There are also some limitations to our study. First, although this was a multicenter study, the patients were mainly from northwest China, which does not represent other areas because of differences in diet, environment, and genetics. Second, some information about the participants and bowel preparation was self-reported, so recall error and response bias were unavoidable. Finally, there are no data provided for the indication of colonoscopy, which limits applicability of this study into the daily clinical practice.

In conclusion, the efficacy of 3L-PEG combined with 290 μg (3 days) of linaclotide was similar to that of 4L-PEG combined with 290 μg (1 day) of linaclotide and was superior to that of 4L-PEG for colonoscopy preparation in patients with CC.

CONFLICTS OF INTEREST

Guarantor of the article: Fei Dai, MD, PhD.

Specific author contributions: F.D.: developed the study concept and design. X.H.W., Q.Y., J.P.H., K.Z., J.H.W., S.H.W., X.J.Q., X.Q.M., F.W., and S.H.: designed and trained colonoscopy. X.R.L., Y.H.S., H.G.H., and Y.D.C.: acquired the data. L.L.W., Y.Z., J.Y.L., L.F.L., and Y.R.: analyzed the data. L.L.W. and F.D.: wrote the first draft of the manuscript. F.D. and X.H.W.: made critical revisions to the paper.

Financial support: The study was funded by National Natural Science Foundation of China (NO. 81770540) and the Key Research and Development Projects of Shaanxi Province (S2023-YF-YBSF-1670).

Potential competing interests: None to report.

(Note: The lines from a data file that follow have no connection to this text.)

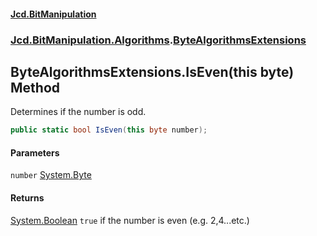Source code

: #### [Jcd.BitManipulation](index.md 'index')

### [Jcd.BitManipulation.Algorithms](Jcd.BitManipulation.Algorithms.md 'Jcd.BitManipulation.Algorithms').[ByteAlgorithmsExtensions](Jcd.BitManipulation.Algorithms.ByteAlgorithmsExtensions.md 'Jcd.BitManipulation.Algorithms.ByteAlgorithmsExtensions')

## ByteAlgorithmsExtensions.IsEven(this byte) Method

Determines if the number is odd.

```csharp
public static bool IsEven(this byte number);
```

#### Parameters

<a name='Jcd.BitManipulation.Algorithms.ByteAlgorithmsExtensions.IsEven(thisbyte).number'></a>

`number` [System.Byte](https://docs.microsoft.com/en-us/dotnet/api/System.Byte 'System.Byte')

#### Returns

[System.Boolean](https://docs.microsoft.com/en-us/dotnet/api/System.Boolean 'System.Boolean')
`true` if the number is even (e.g. 2,4...etc.)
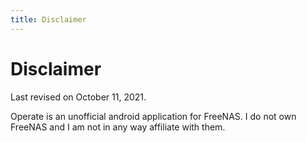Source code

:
```yaml
---
title: Disclaimer
---
```

# Disclaimer

Last revised on October 11, 2021.

Operate is an unofficial android application for FreeNAS. I do not own FreeNAS and I am not in any way affiliate with them.

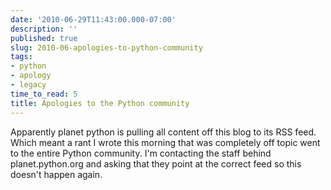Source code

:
 ```yaml
---
date: '2010-06-29T11:43:00.000-07:00'
description: ''
published: true
slug: 2010-06-apologies-to-python-community
tags:
- python
- apology
- legacy
time_to_read: 5
title: Apologies to the Python community
---
```


Apparently planet python is pulling all content off this blog to its RSS feed. Which meant a rant I wrote this morning that was completely off topic went to the entire Python community. I'm contacting the staff behind planet.python.org and asking that they point at the correct feed so this doesn't happen again.
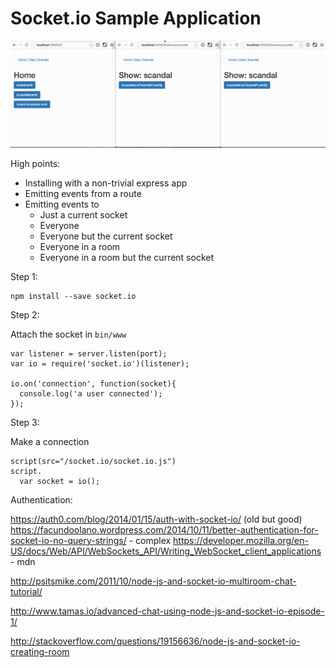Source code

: # Socket.io Sample Application


![](assets/sockets.gif)

High points:

- Installing with a non-trivial express app
- Emitting events from a route
- Emitting events to
  - Just a current socket
  - Everyone
  - Everyone but the current socket
  - Everyone in a room
  - Everyone in a room but the current socket

Step 1:

```
npm install --save socket.io
```

Step 2:

Attach the socket in `bin/www`

```
var listener = server.listen(port);
var io = require('socket.io')(listener);

io.on('connection', function(socket){
  console.log('a user connected');
});
```

Step 3:

Make a connection

```
script(src="/socket.io/socket.io.js")
script.
  var socket = io();
```

Authentication:

https://auth0.com/blog/2014/01/15/auth-with-socket-io/ (old but good)
https://facundoolano.wordpress.com/2014/10/11/better-authentication-for-socket-io-no-query-strings/ - complex
https://developer.mozilla.org/en-US/docs/Web/API/WebSockets_API/Writing_WebSocket_client_applications - mdn




http://psitsmike.com/2011/10/node-js-and-socket-io-multiroom-chat-tutorial/

http://www.tamas.io/advanced-chat-using-node-js-and-socket-io-episode-1/

http://stackoverflow.com/questions/19156636/node-js-and-socket-io-creating-room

IRB approval statement: This study was approved by the Ethics Committee of the Second Affiliated Hospital of Xi'an Jiao Tong University (Scientific Research No.2021-030).

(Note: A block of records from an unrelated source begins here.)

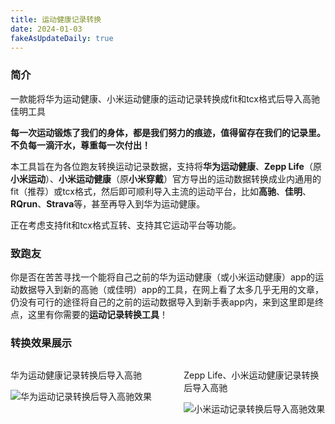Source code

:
 ```yaml
---
title: 运动健康记录转换
date: 2024-01-03
fakeAsUpdateDaily: true
---
```


### 简介
一款能将华为运动健康、小米运动健康的运动记录转换成fit和tcx格式后导入高驰佳明工具

**每一次运动锻炼了我们的身体，都是我们努力的痕迹，值得留存在我们的记录里。不负每一滴汗水，尊重每一次付出！**

本工具旨在为各位跑友转换运动记录数据，支持将**华为运动健康**、**Zepp Life**（原**小米运动**）、**小米运动健康**（原**小米穿戴**）官方导出的运动数据转换成业内通用的fit（推荐）或tcx格式，然后即可顺利导入主流的运动平台，比如**高驰**、**佳明**、**RQrun**、**Strava**等，甚至再导入到华为运动健康。

正在考虑支持fit和tcx格式互转、支持其它运动平台等功能。

### 致跑友
你是否在苦苦寻找一个能将自己之前的华为运动健康（或小米运动健康）app的运动数据导入到新的高驰（或佳明）app的工具，在网上看了太多几乎无用的文章，仍没有可行的途径将自己的之前的运动数据导入到新手表app内，来到这里即是终点，这里有你需要的**运动记录转换工具**！

### 转换效果展示

<div style="display: flex; justify-content: space-between">
    <div style="width: 45%; margin-right: 1%">
        <p>华为运动健康记录转换后导入高驰</p>
        <img src="/huawei_coros.jpeg"
                     title="华为运动记录转换后导入高驰效果" alt="华为运动记录转换后导入高驰效果"/>
    </div>
    <div style="width: 45%; margin-left: 1%">
        <p>Zepp Life、小米运动健康记录转换后导入高驰</p>
        <img src="/zepp_coros.jpeg"
                     title="小米运动记录转换后导入高驰效果" alt="小米运动记录转换后导入高驰效果"/>
    </div>
</div>
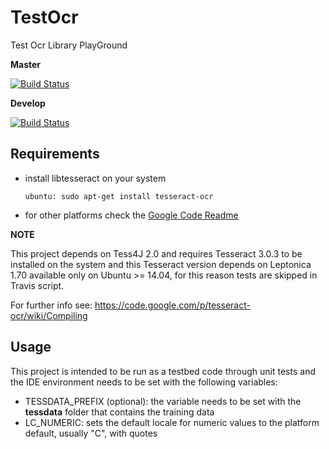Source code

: # TestOcr
Test Ocr Library PlayGround

**Master**

[![Build Status](https://travis-ci.org/lcappuccio/ocr-test.svg?branch=master)](https://travis-ci.org/lcappuccio/ocr-test)

**Develop**

[![Build Status](https://travis-ci.org/lcappuccio/ocr-test.svg?branch=develop)](https://travis-ci.org/lcappuccio/ocr-test)

## Requirements
* install libtesseract on your system

  ```ubuntu: sudo apt-get install tesseract-ocr```

* for other platforms check the [Google Code Readme](https://code.google.com/p/tesseract-ocr/wiki/ReadMe#Installation)

**NOTE**

This project depends on Tess4J 2.0 and requires Tesseract 3.0.3 to be installed on the system and this Tesseract
version depends on Leptonica 1.70 available only on Ubuntu >= 14.04, for this reason tests are skipped in Travis script.

For further info see: https://code.google.com/p/tesseract-ocr/wiki/Compiling

## Usage
This project is intended to be run as a testbed code through unit tests and the IDE environment needs to be set with
the following variables:
* TESSDATA_PREFIX (optional): the variable needs to be set with the **tessdata** folder that contains the training data
* LC_NUMERIC: sets the default locale for numeric values to the platform default, usually "C", with quotes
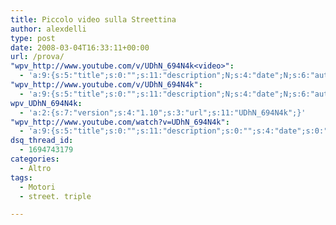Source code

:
 ```yaml
---
title: Piccolo video sulla Streettina
author: alexdelli
type: post
date: 2008-03-04T16:33:11+00:00
url: /prova/
"wpv_http://www.youtube.com/v/UDhN_694N4k<video>":
  - 'a:9:{s:5:"title";s:0:"";s:11:"description";N;s:4:"date";N;s:6:"author";N;s:14:"author_profile";s:23:"http://www.youtube.com/";s:8:"duration";N;s:9:"embedcode";s:212:"<object data="http://www.youtube.com/v/UDhN_694N4k<video>" type="application/x-shockwave-flash" width="100%" height="100%"><param name="movie" value="http://www.youtube.com/v/UDhN_694N4k<video>"></param></object>";s:7:"version";s:4:"1.10";s:3:"url";s:43:"http://www.youtube.com/v/UDhN_694N4k<video>";}'
"wpv_http://www.youtube.com/v/UDhN_694N4k":
  - 'a:9:{s:5:"title";s:0:"";s:11:"description";N;s:4:"date";N;s:6:"author";N;s:14:"author_profile";s:23:"http://www.youtube.com/";s:8:"duration";N;s:9:"embedcode";s:198:"<object data="http://www.youtube.com/v/UDhN_694N4k" type="application/x-shockwave-flash" width="100%" height="100%"><param name="movie" value="http://www.youtube.com/v/UDhN_694N4k"></param></object>";s:7:"version";s:4:"1.10";s:3:"url";s:36:"http://www.youtube.com/v/UDhN_694N4k";}'
wpv_UDhN_694N4k:
  - 'a:2:{s:7:"version";s:4:"1.10";s:3:"url";s:11:"UDhN_694N4k";}'
"wpv_http://www.youtube.com/watch?v=UDhN_694N4k":
  - 'a:9:{s:5:"title";s:0:"";s:11:"description";s:0:"";s:4:"date";s:0:"";s:6:"author";s:0:"";s:14:"author_profile";s:23:"http://www.youtube.com/";s:8:"duration";s:0:"";s:9:"embedcode";s:198:"<object data="http://www.youtube.com/v/UDhN_694N4k" type="application/x-shockwave-flash" width="100%" height="100%"><param name="movie" value="http://www.youtube.com/v/UDhN_694N4k"></param></object>";s:7:"version";s:4:"1.10";s:3:"url";s:42:"http://www.youtube.com/watch?v=UDhN_694N4k";}'
dsq_thread_id:
  - 1694743179
categories:
  - Altro
tags:
  - Motori
  - street. triple

---
```

<!--CusAdsVi1-->

<div style="font-size: 0px; height: 0px; line-height: 0px; margin: 0; padding: 0; clear: both;">
</div>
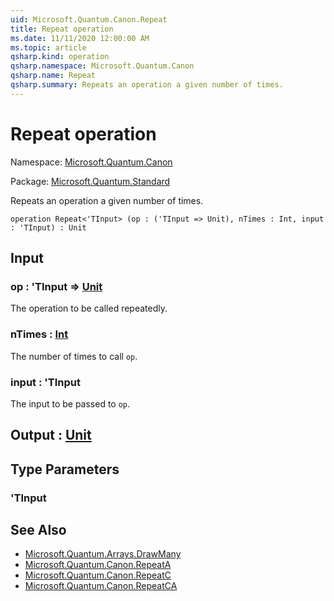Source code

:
 ```yaml
---
uid: Microsoft.Quantum.Canon.Repeat
title: Repeat operation
ms.date: 11/11/2020 12:00:00 AM
ms.topic: article
qsharp.kind: operation
qsharp.namespace: Microsoft.Quantum.Canon
qsharp.name: Repeat
qsharp.summary: Repeats an operation a given number of times.
---
```


# Repeat operation

Namespace: [Microsoft.Quantum.Canon](xref:Microsoft.Quantum.Canon)

Package: [Microsoft.Quantum.Standard](https://nuget.org/packages/Microsoft.Quantum.Standard)


Repeats an operation a given number of times.

```qsharp
operation Repeat<'TInput> (op : ('TInput => Unit), nTimes : Int, input : 'TInput) : Unit
```


## Input

### op : 'TInput => [Unit](xref:microsoft.quantum.lang-ref.unit) 

The operation to be called repeatedly.


### nTimes : [Int](xref:microsoft.quantum.lang-ref.int)

The number of times to call `op`.


### input : 'TInput

The input to be passed to `op`.



## Output : [Unit](xref:microsoft.quantum.lang-ref.unit)



## Type Parameters

### 'TInput



## See Also

- [Microsoft.Quantum.Arrays.DrawMany](xref:Microsoft.Quantum.Arrays.DrawMany)
- [Microsoft.Quantum.Canon.RepeatA](xref:Microsoft.Quantum.Canon.RepeatA)
- [Microsoft.Quantum.Canon.RepeatC](xref:Microsoft.Quantum.Canon.RepeatC)
- [Microsoft.Quantum.Canon.RepeatCA](xref:Microsoft.Quantum.Canon.RepeatCA)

This study was registered at ClinicalTrials.gov (NCT05137145).

Study Highlights

WHAT IS KNOWN ✓ Current bowel preparation regimens for patients with chronic constipation remain unsatisfactory in bowel cleansing effects and produce uncomfortable side effects. ✓ There were rare randomized clinical trials investigating PEG combined with linaclotide for colonoscopy in patients with chronic constipation.